A Geometric Perspective on Next-Token Prediction in Large Language Models: Three Emerging Phases
For researchers understanding LLM internals, this provides a geometric framework to describe how predictive information evolves, revealing that deeper models primarily allocate capacity to candidate disambiguation.
The paper investigates the geometry of predictive information across LLM layers, defining predictive readout subspaces and tracking their evolution on the Grassmann manifold. Across eight models (1B-32B), three geometric phases are identified: Seeding Multiplexing, Hoisting Overriding, and Focal Convergence, with Phase 2 expanding linearly with depth.

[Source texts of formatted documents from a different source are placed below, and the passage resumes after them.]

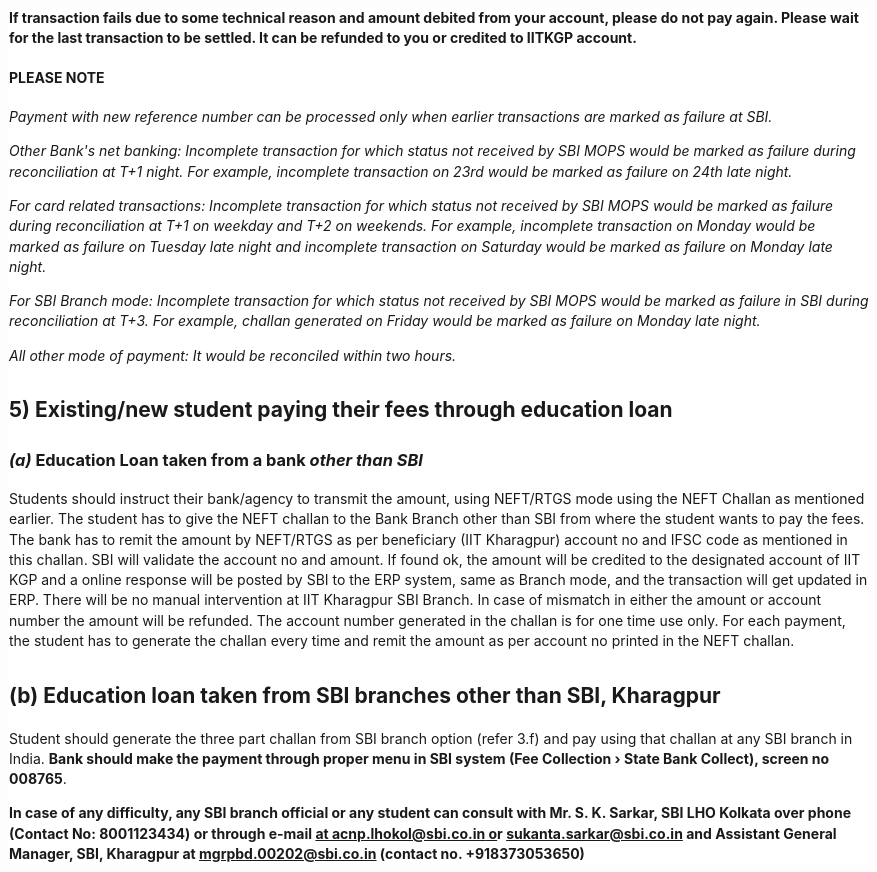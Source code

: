 **If transaction fails due to some technical reason and amount debited from your account, please do not pay again. Please wait for the last transaction to be settled. It can be refunded to you or credited to IITKGP account.**

#### PLEASE NOTE

*Payment with new reference number can be processed only when earlier transactions are marked as failure at SBI.*

*Other Bank's net banking: Incomplete transaction for which status not received by SBI MOPS would be marked as failure during reconciliation at T+1 night. For example, incomplete transaction on 23rd would be marked as failure on 24th late night.*

*For card related transactions: Incomplete transaction for which status not received by SBI MOPS would be marked as failure during reconciliation at T+1 on weekday and T+2 on weekends. For example, incomplete transaction on Monday would be marked as failure on Tuesday late night and incomplete transaction on Saturday would be marked as failure on Monday late night.*

*For SBI Branch mode: Incomplete transaction for which status not received by SBI MOPS would be marked as failure in SBI during reconciliation at T+3. For example, challan generated on Friday would be marked as failure on Monday late night.*

*All other mode of payment: It would be reconciled within two hours.*

## **5) Existing/new student paying their fees through education loan**

### *(a)* **Education Loan taken from a bank** *other than SBI*

Students should instruct their bank/agency to transmit the amount, using NEFT/RTGS mode using the NEFT Challan as mentioned earlier. The student has to give the NEFT challan to the Bank Branch other than SBI from where the student wants to pay the fees. The bank has to remit the amount by NEFT/RTGS as per beneficiary (IIT Kharagpur) account no and IFSC code as mentioned in this challan. SBI will validate the account no and amount. If found ok, the amount will be credited to the designated account of IIT KGP and a online response will be posted by SBI to the ERP system, same as Branch mode, and the transaction will get updated in ERP. There will be no manual intervention at IIT Kharagpur SBI Branch. In case of mismatch in either the amount or account number the amount will be refunded. The account number generated in the challan is for one time use only. For each payment, the student has to generate the challan every time and remit the amount as per account no printed in the NEFT challan.

## **(b) Education loan taken from SBI branches other than SBI, Kharagpur**

Student should generate the three part challan from SBI branch option (refer 3.f) and pay using that challan at any SBI branch in India. **Bank should make the payment through proper menu in SBI system (Fee Collection › State Bank Collect), screen no 008765**.

**In case of any difficulty, any SBI branch official or any student can consult with Mr. S. K. Sarkar, SBI LHO Kolkata over phone (Contact No: 8001123434) or through e-mail [at acnp.lhokol@sbi.co.in o](mailto:at%20acnp.lhokol@sbi.co.in)r [sukanta.sarkar@sbi.co.in](mailto:sukanta.sarkar@sbi.co.in) and Assistant General Manager, SBI, Kharagpur at [mgrpbd.00202@sbi.co.in](mailto:mgrpbd.00202@sbi.co.in) (contact no. +918373053650)**
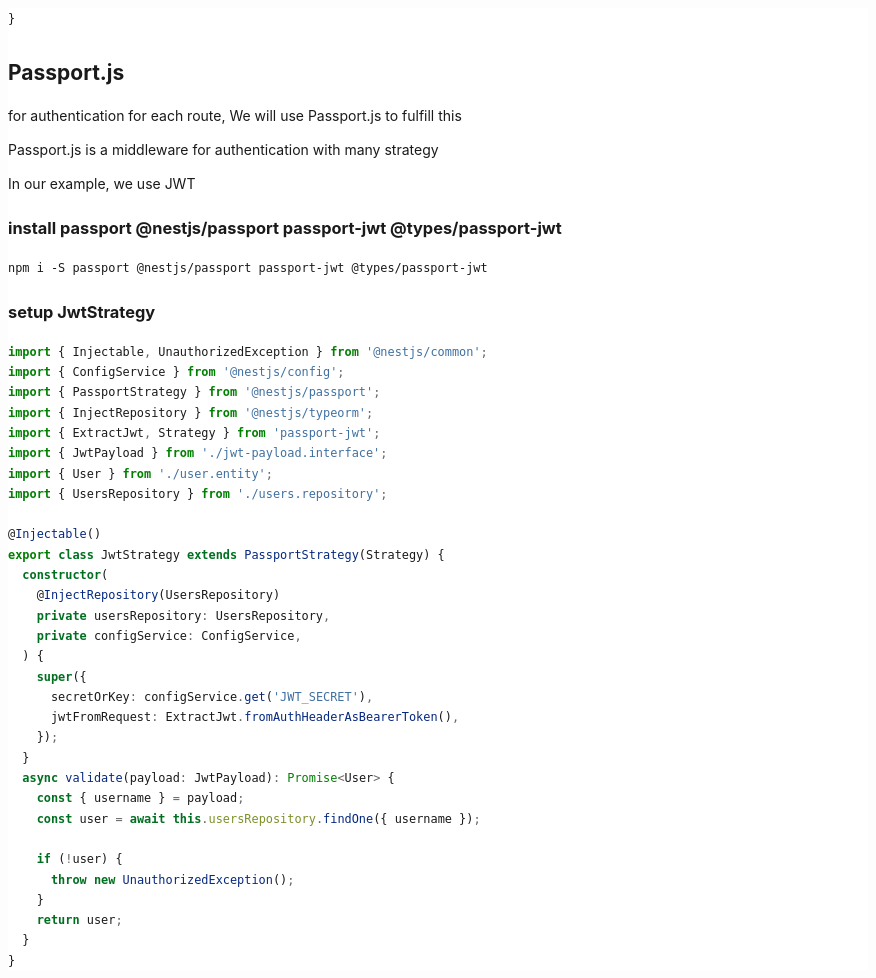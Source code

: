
 ```typescript
}
```

## Passport.js

for authentication for each route, We will use Passport.js to fulfill this

Passport.js is a middleware for authentication with many strategy

In our example, we use JWT

### install passport @nestjs/passport passport-jwt @types/passport-jwt

```shell
npm i -S passport @nestjs/passport passport-jwt @types/passport-jwt
```
### setup JwtStrategy

```typescript
import { Injectable, UnauthorizedException } from '@nestjs/common';
import { ConfigService } from '@nestjs/config';
import { PassportStrategy } from '@nestjs/passport';
import { InjectRepository } from '@nestjs/typeorm';
import { ExtractJwt, Strategy } from 'passport-jwt';
import { JwtPayload } from './jwt-payload.interface';
import { User } from './user.entity';
import { UsersRepository } from './users.repository';

@Injectable()
export class JwtStrategy extends PassportStrategy(Strategy) {
  constructor(
    @InjectRepository(UsersRepository)
    private usersRepository: UsersRepository,
    private configService: ConfigService,
  ) {
    super({
      secretOrKey: configService.get('JWT_SECRET'),
      jwtFromRequest: ExtractJwt.fromAuthHeaderAsBearerToken(),
    });
  }
  async validate(payload: JwtPayload): Promise<User> {
    const { username } = payload;
    const user = await this.usersRepository.findOne({ username });

    if (!user) {
      throw new UnauthorizedException();
    }
    return user;
  }
}
```
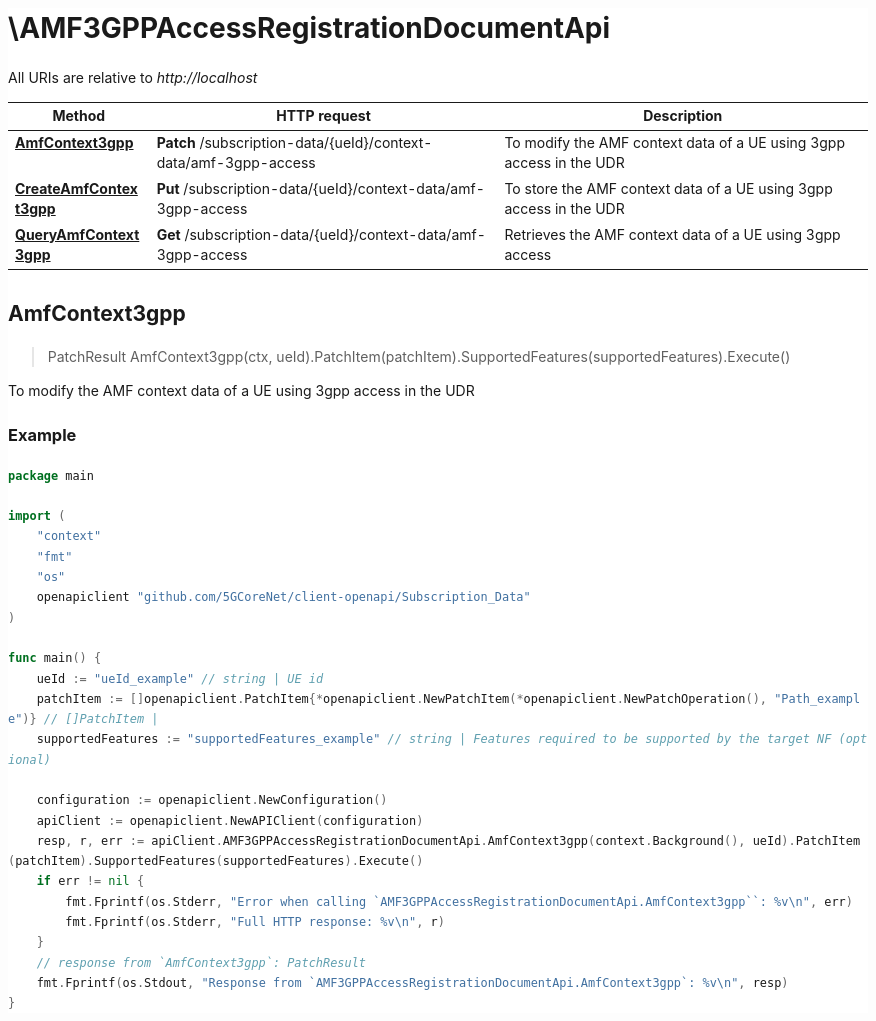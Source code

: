 # \AMF3GPPAccessRegistrationDocumentApi

All URIs are relative to *http://localhost*

Method | HTTP request | Description
------------- | ------------- | -------------
[**AmfContext3gpp**](AMF3GPPAccessRegistrationDocumentApi.md#AmfContext3gpp) | **Patch** /subscription-data/{ueId}/context-data/amf-3gpp-access | To modify the AMF context data of a UE using 3gpp access in the UDR
[**CreateAmfContext3gpp**](AMF3GPPAccessRegistrationDocumentApi.md#CreateAmfContext3gpp) | **Put** /subscription-data/{ueId}/context-data/amf-3gpp-access | To store the AMF context data of a UE using 3gpp access in the UDR
[**QueryAmfContext3gpp**](AMF3GPPAccessRegistrationDocumentApi.md#QueryAmfContext3gpp) | **Get** /subscription-data/{ueId}/context-data/amf-3gpp-access | Retrieves the AMF context data of a UE using 3gpp access



## AmfContext3gpp

> PatchResult AmfContext3gpp(ctx, ueId).PatchItem(patchItem).SupportedFeatures(supportedFeatures).Execute()

To modify the AMF context data of a UE using 3gpp access in the UDR

### Example

```go
package main

import (
    "context"
    "fmt"
    "os"
    openapiclient "github.com/5GCoreNet/client-openapi/Subscription_Data"
)

func main() {
    ueId := "ueId_example" // string | UE id
    patchItem := []openapiclient.PatchItem{*openapiclient.NewPatchItem(*openapiclient.NewPatchOperation(), "Path_example")} // []PatchItem | 
    supportedFeatures := "supportedFeatures_example" // string | Features required to be supported by the target NF (optional)

    configuration := openapiclient.NewConfiguration()
    apiClient := openapiclient.NewAPIClient(configuration)
    resp, r, err := apiClient.AMF3GPPAccessRegistrationDocumentApi.AmfContext3gpp(context.Background(), ueId).PatchItem(patchItem).SupportedFeatures(supportedFeatures).Execute()
    if err != nil {
        fmt.Fprintf(os.Stderr, "Error when calling `AMF3GPPAccessRegistrationDocumentApi.AmfContext3gpp``: %v\n", err)
        fmt.Fprintf(os.Stderr, "Full HTTP response: %v\n", r)
    }
    // response from `AmfContext3gpp`: PatchResult
    fmt.Fprintf(os.Stdout, "Response from `AMF3GPPAccessRegistrationDocumentApi.AmfContext3gpp`: %v\n", resp)
}
```
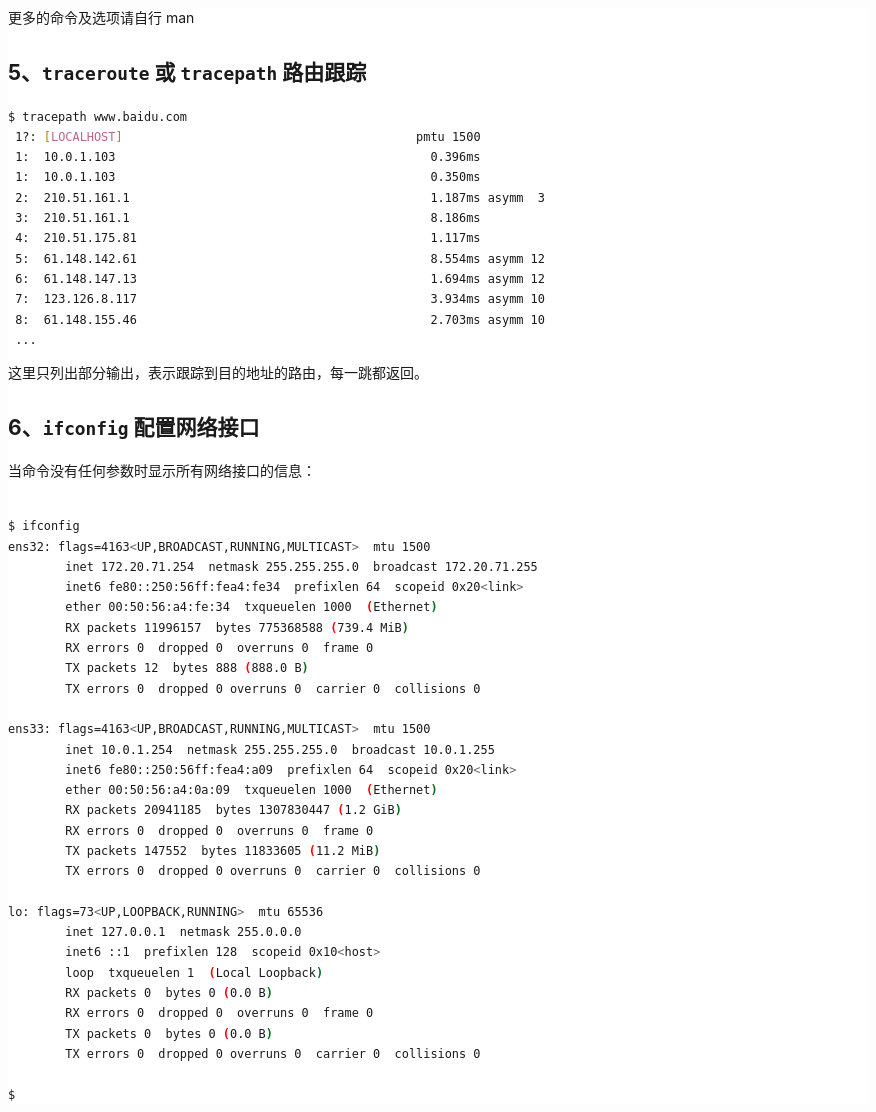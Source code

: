 更多的命令及选项请自行 man

## 5、`traceroute` 或 `tracepath` 路由跟踪

```bash
$ tracepath www.baidu.com
 1?: [LOCALHOST]                                         pmtu 1500
 1:  10.0.1.103                                            0.396ms
 1:  10.0.1.103                                            0.350ms
 2:  210.51.161.1                                          1.187ms asymm  3
 3:  210.51.161.1                                          8.186ms
 4:  210.51.175.81                                         1.117ms
 5:  61.148.142.61                                         8.554ms asymm 12
 6:  61.148.147.13                                         1.694ms asymm 12
 7:  123.126.8.117                                         3.934ms asymm 10
 8:  61.148.155.46                                         2.703ms asymm 10
 ...
 ```

这里只列出部分输出，表示跟踪到目的地址的路由，每一跳都返回。


## 6、`ifconfig` 配置网络接口

当命令没有任何参数时显示所有网络接口的信息：

```bash

$ ifconfig
ens32: flags=4163<UP,BROADCAST,RUNNING,MULTICAST>  mtu 1500
        inet 172.20.71.254  netmask 255.255.255.0  broadcast 172.20.71.255
        inet6 fe80::250:56ff:fea4:fe34  prefixlen 64  scopeid 0x20<link>
        ether 00:50:56:a4:fe:34  txqueuelen 1000  (Ethernet)
        RX packets 11996157  bytes 775368588 (739.4 MiB)
        RX errors 0  dropped 0  overruns 0  frame 0
        TX packets 12  bytes 888 (888.0 B)
        TX errors 0  dropped 0 overruns 0  carrier 0  collisions 0

ens33: flags=4163<UP,BROADCAST,RUNNING,MULTICAST>  mtu 1500
        inet 10.0.1.254  netmask 255.255.255.0  broadcast 10.0.1.255
        inet6 fe80::250:56ff:fea4:a09  prefixlen 64  scopeid 0x20<link>
        ether 00:50:56:a4:0a:09  txqueuelen 1000  (Ethernet)
        RX packets 20941185  bytes 1307830447 (1.2 GiB)
        RX errors 0  dropped 0  overruns 0  frame 0
        TX packets 147552  bytes 11833605 (11.2 MiB)
        TX errors 0  dropped 0 overruns 0  carrier 0  collisions 0

lo: flags=73<UP,LOOPBACK,RUNNING>  mtu 65536
        inet 127.0.0.1  netmask 255.0.0.0
        inet6 ::1  prefixlen 128  scopeid 0x10<host>
        loop  txqueuelen 1  (Local Loopback)
        RX packets 0  bytes 0 (0.0 B)
        RX errors 0  dropped 0  overruns 0  frame 0
        TX packets 0  bytes 0 (0.0 B)
        TX errors 0  dropped 0 overruns 0  carrier 0  collisions 0

$
```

We investigate the geometry of predictive information across the layers of large language models (LLMs). We repurpose representation lenses-learned affine maps trained to predict the next token from intermediate residual streams-as geometric diagnostic tools. Rather than asking what the model predicts at each layer, we ask where predictive information resides and how it evolves across depth. We define at each layer a predictive readout subspace as the dominant k-dimensional singular subspace of such a map on the d-dimensional residual stream (where k is a resolution parameter), and track its trajectory on the Grassmann manifold as a similarity profile across layers. The profile is well described by unimodal distributions exhibiting a rise, near-plateau, and descent; varying k from 1% to 50% of d traces a Pareto frontier between visibility and energy retention, yet the same structure emerges at all scales. Across eight models from two families (Qwen2.5 and OLMo2, 1B-32B), we identify three geometric phases. Updates are approximately orthogonal to the residual stream throughout; what distinguishes the phases is their effect on the effective rank, which expands, stabilizes, and concentrates. In the first, Seeding Multiplexing, feed-forward memories and attention layers seed a candidate set in superposition in family-specific proportions, with the final token rising as leading candidate from 20% to 35% of positions across this phase. In the second, Hoisting Overriding, updates override existing subspaces to concentrate the candidate distribution without expanding the rank. In the third, Focal Convergence, high-energy low-rank updates write the winner into a form aligned with the unembedding direction. Phases 1 and 3 grow slowly with model depth, while Phase 2 expands linearly. The additional capacity of deeper LLMs is largely absorbed by candidate disambiguation.